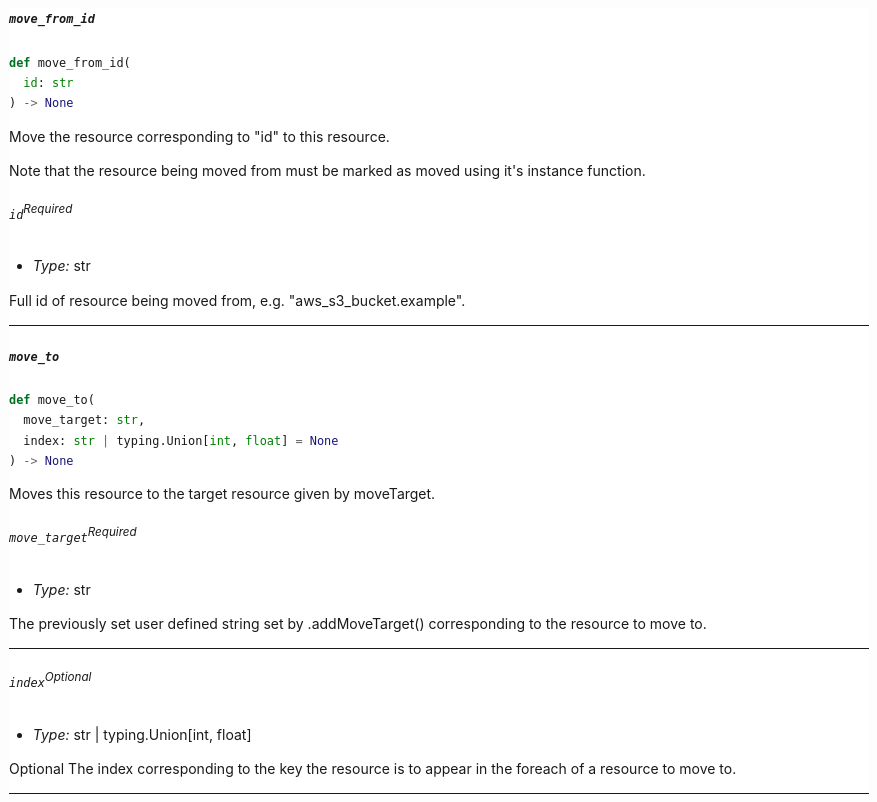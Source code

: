 ##### `move_from_id` <a name="move_from_id" id="@cdktf/provider-opentelekomcloud.networkingRouterInterfaceV2.NetworkingRouterInterfaceV2.moveFromId"></a>

```python
def move_from_id(
  id: str
) -> None
```

Move the resource corresponding to "id" to this resource.

Note that the resource being moved from must be marked as moved using it's instance function.

###### `id`<sup>Required</sup> <a name="id" id="@cdktf/provider-opentelekomcloud.networkingRouterInterfaceV2.NetworkingRouterInterfaceV2.moveFromId.parameter.id"></a>

- *Type:* str

Full id of resource being moved from, e.g. "aws_s3_bucket.example".

---

##### `move_to` <a name="move_to" id="@cdktf/provider-opentelekomcloud.networkingRouterInterfaceV2.NetworkingRouterInterfaceV2.moveTo"></a>

```python
def move_to(
  move_target: str,
  index: str | typing.Union[int, float] = None
) -> None
```

Moves this resource to the target resource given by moveTarget.

###### `move_target`<sup>Required</sup> <a name="move_target" id="@cdktf/provider-opentelekomcloud.networkingRouterInterfaceV2.NetworkingRouterInterfaceV2.moveTo.parameter.moveTarget"></a>

- *Type:* str

The previously set user defined string set by .addMoveTarget() corresponding to the resource to move to.

---

###### `index`<sup>Optional</sup> <a name="index" id="@cdktf/provider-opentelekomcloud.networkingRouterInterfaceV2.NetworkingRouterInterfaceV2.moveTo.parameter.index"></a>

- *Type:* str | typing.Union[int, float]

Optional The index corresponding to the key the resource is to appear in the foreach of a resource to move to.

---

▶ [Problem details]:
Everything above should be given again exactly, apart from the pictures.

▶ [Solution]:
Source code

: ##### `move_from_id` <a name="move_from_id" id="@cdktf/provider-opentelekomcloud.networkingRouterInterfaceV2.NetworkingRouterInterfaceV2.moveFromId"></a>

```python
def move_from_id(
  id: str
) -> None
```

Move the resource corresponding to "id" to this resource.

Note that the resource being moved from must be marked as moved using it's instance function.

###### `id`<sup>Required</sup> <a name="id" id="@cdktf/provider-opentelekomcloud.networkingRouterInterfaceV2.NetworkingRouterInterfaceV2.moveFromId.parameter.id"></a>

- *Type:* str

Full id of resource being moved from, e.g. "aws_s3_bucket.example".

---

##### `move_to` <a name="move_to" id="@cdktf/provider-opentelekomcloud.networkingRouterInterfaceV2.NetworkingRouterInterfaceV2.moveTo"></a>

```python
def move_to(
  move_target: str,
  index: str | typing.Union[int, float] = None
) -> None
```

Moves this resource to the target resource given by moveTarget.

###### `move_target`<sup>Required</sup> <a name="move_target" id="@cdktf/provider-opentelekomcloud.networkingRouterInterfaceV2.NetworkingRouterInterfaceV2.moveTo.parameter.moveTarget"></a>

- *Type:* str

The previously set user defined string set by .addMoveTarget() corresponding to the resource to move to.

---

###### `index`<sup>Optional</sup> <a name="index" id="@cdktf/provider-opentelekomcloud.networkingRouterInterfaceV2.NetworkingRouterInterfaceV2.moveTo.parameter.index"></a>

- *Type:* str | typing.Union[int, float]

Optional The index corresponding to the key the resource is to appear in the foreach of a resource to move to.

---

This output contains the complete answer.